[Stored data]
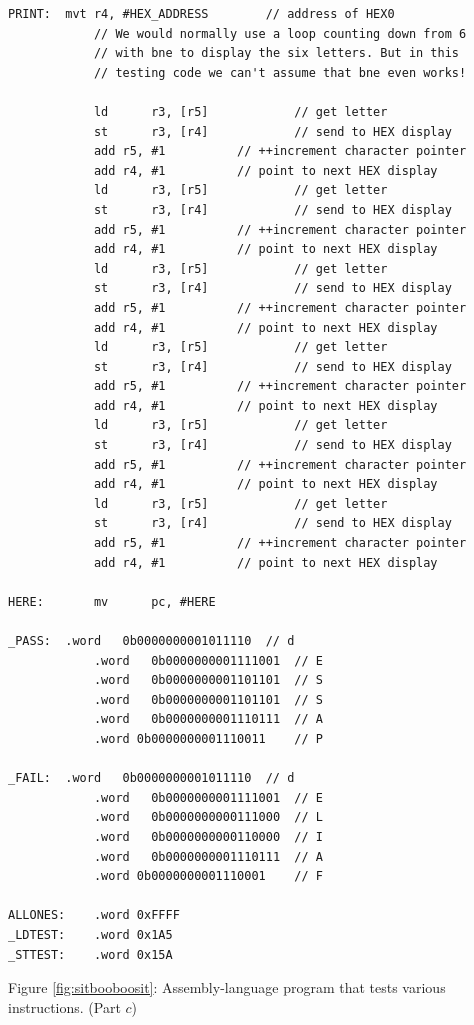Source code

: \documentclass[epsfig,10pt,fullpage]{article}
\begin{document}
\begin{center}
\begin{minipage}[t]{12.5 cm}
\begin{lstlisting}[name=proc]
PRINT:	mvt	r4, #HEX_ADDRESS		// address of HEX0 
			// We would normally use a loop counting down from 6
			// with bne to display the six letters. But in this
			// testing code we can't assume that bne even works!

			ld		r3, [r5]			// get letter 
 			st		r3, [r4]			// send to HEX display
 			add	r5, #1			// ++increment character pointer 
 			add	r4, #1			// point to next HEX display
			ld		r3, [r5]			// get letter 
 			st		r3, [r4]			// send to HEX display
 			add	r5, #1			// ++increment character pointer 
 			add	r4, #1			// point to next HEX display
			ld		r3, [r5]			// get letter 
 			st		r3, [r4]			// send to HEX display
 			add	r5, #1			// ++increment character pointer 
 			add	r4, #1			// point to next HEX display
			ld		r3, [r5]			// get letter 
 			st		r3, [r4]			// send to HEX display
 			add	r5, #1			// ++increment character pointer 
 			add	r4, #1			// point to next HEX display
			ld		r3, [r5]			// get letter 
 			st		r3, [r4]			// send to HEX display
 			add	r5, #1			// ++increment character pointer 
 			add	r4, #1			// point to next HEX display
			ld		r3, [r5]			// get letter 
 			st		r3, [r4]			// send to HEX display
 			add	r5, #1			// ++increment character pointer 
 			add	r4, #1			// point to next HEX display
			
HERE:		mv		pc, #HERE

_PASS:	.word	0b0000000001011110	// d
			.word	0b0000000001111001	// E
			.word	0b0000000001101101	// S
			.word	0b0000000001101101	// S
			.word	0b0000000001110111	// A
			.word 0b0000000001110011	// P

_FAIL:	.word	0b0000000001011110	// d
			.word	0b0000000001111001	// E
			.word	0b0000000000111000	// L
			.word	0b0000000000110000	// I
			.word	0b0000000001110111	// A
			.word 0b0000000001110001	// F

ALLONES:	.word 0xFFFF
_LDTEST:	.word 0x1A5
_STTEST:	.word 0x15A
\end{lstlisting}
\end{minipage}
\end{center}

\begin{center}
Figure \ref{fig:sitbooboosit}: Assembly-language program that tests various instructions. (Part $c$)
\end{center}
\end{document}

▶ _Work to complete_: Go through the entries and retype them exactly, except for the images.

▶ _Exercise answer_:
Source code

: \documentclass[epsfig,10pt,fullpage]{article}
\begin{document}
\begin{center}
\begin{minipage}[t]{12.5 cm}
\begin{lstlisting}[name=proc]
PRINT:	mvt	r4, #HEX_ADDRESS		// address of HEX0 
			// We would normally use a loop counting down from 6
			// with bne to display the six letters. But in this
			// testing code we can't assume that bne even works!

			ld		r3, [r5]			// get letter 
 			st		r3, [r4]			// send to HEX display
 			add	r5, #1			// ++increment character pointer 
 			add	r4, #1			// point to next HEX display
			ld		r3, [r5]			// get letter 
 			st		r3, [r4]			// send to HEX display
 			add	r5, #1			// ++increment character pointer 
 			add	r4, #1			// point to next HEX display
			ld		r3, [r5]			// get letter 
 			st		r3, [r4]			// send to HEX display
 			add	r5, #1			// ++increment character pointer 
 			add	r4, #1			// point to next HEX display
			ld		r3, [r5]			// get letter 
 			st		r3, [r4]			// send to HEX display
 			add	r5, #1			// ++increment character pointer 
 			add	r4, #1			// point to next HEX display
			ld		r3, [r5]			// get letter 
 			st		r3, [r4]			// send to HEX display
 			add	r5, #1			// ++increment character pointer 
 			add	r4, #1			// point to next HEX display
			ld		r3, [r5]			// get letter 
 			st		r3, [r4]			// send to HEX display
 			add	r5, #1			// ++increment character pointer 
 			add	r4, #1			// point to next HEX display
			
HERE:		mv		pc, #HERE

_PASS:	.word	0b0000000001011110	// d
			.word	0b0000000001111001	// E
			.word	0b0000000001101101	// S
			.word	0b0000000001101101	// S
			.word	0b0000000001110111	// A
			.word 0b0000000001110011	// P

_FAIL:	.word	0b0000000001011110	// d
			.word	0b0000000001111001	// E
			.word	0b0000000000111000	// L
			.word	0b0000000000110000	// I
			.word	0b0000000001110111	// A
			.word 0b0000000001110001	// F

ALLONES:	.word 0xFFFF
_LDTEST:	.word 0x1A5
_STTEST:	.word 0x15A
\end{lstlisting}
\end{minipage}
\end{center}

\begin{center}
Figure \ref{fig:sitbooboosit}: Assembly-language program that tests various instructions. (Part $c$)
\end{center}
\end{document}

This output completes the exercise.